##### Task input

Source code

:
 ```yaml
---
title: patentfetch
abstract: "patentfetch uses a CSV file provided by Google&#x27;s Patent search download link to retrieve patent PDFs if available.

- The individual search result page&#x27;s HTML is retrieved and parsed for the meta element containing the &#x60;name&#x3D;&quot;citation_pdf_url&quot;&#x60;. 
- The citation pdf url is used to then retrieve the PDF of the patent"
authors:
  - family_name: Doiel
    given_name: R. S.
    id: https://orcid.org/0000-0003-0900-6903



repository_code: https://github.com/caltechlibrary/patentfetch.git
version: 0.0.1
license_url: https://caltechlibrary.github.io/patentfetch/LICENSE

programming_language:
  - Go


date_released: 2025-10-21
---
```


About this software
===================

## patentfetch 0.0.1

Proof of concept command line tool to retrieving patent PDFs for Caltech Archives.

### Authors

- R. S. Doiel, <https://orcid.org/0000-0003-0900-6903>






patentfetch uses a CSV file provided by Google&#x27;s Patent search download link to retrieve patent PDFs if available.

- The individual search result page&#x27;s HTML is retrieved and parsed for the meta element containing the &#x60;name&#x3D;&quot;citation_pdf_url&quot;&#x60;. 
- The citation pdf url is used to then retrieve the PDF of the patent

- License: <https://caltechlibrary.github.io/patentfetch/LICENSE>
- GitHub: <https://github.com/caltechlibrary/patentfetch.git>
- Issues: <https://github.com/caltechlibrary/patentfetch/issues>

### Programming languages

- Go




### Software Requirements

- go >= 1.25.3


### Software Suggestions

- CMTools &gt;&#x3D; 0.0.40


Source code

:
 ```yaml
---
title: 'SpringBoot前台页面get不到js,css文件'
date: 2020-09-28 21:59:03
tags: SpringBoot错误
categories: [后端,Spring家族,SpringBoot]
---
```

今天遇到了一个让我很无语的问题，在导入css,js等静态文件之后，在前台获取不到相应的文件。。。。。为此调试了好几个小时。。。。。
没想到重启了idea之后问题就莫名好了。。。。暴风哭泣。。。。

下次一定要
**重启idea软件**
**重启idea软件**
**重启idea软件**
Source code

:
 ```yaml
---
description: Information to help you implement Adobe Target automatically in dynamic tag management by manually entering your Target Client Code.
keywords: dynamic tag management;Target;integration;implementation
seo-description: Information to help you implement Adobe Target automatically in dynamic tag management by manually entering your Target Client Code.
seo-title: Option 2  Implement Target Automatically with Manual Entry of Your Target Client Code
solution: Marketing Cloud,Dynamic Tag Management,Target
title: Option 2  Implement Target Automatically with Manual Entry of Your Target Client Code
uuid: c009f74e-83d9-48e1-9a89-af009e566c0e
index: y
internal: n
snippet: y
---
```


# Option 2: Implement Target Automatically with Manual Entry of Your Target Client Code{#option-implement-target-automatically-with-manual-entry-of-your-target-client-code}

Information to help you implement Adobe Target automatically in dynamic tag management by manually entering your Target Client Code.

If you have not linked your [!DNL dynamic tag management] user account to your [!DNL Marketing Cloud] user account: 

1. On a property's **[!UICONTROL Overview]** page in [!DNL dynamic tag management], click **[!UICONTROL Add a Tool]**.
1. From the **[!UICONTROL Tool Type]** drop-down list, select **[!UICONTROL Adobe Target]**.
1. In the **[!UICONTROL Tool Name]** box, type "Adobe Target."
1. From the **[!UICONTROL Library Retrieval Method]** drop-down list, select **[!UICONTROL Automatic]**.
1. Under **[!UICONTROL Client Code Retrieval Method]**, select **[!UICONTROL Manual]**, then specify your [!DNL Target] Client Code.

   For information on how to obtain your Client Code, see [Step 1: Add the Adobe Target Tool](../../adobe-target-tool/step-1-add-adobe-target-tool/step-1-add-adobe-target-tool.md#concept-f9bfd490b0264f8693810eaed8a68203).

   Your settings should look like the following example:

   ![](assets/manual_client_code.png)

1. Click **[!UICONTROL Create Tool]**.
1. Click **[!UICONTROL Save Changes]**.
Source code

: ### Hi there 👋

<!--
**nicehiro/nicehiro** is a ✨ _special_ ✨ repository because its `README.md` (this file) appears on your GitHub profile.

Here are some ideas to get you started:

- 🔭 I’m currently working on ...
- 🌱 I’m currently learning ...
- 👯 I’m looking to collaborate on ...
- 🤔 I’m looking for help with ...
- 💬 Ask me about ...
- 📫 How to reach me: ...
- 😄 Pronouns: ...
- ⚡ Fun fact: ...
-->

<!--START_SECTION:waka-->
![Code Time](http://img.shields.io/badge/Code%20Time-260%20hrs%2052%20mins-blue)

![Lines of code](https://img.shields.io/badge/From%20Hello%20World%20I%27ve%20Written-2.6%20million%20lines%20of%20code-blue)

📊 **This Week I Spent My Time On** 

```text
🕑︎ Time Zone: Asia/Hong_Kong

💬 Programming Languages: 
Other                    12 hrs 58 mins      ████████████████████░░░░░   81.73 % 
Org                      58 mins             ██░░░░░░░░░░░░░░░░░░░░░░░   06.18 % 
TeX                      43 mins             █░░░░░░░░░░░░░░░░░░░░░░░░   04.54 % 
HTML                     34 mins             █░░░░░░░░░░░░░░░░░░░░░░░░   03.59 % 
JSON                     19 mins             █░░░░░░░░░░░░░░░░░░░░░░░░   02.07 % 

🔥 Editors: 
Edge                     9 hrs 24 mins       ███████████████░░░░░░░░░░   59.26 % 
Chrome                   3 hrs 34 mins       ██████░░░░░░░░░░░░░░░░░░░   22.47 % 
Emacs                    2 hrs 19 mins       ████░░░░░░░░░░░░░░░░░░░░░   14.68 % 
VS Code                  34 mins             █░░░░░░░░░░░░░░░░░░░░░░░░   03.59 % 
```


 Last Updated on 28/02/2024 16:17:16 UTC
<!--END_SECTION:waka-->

##########

Would you copy every line of the entries that includes the word "Doiel"?

  - family_name: Doiel
- R. S. Doiel, <https://orcid.org/0000-0003-0900-6903>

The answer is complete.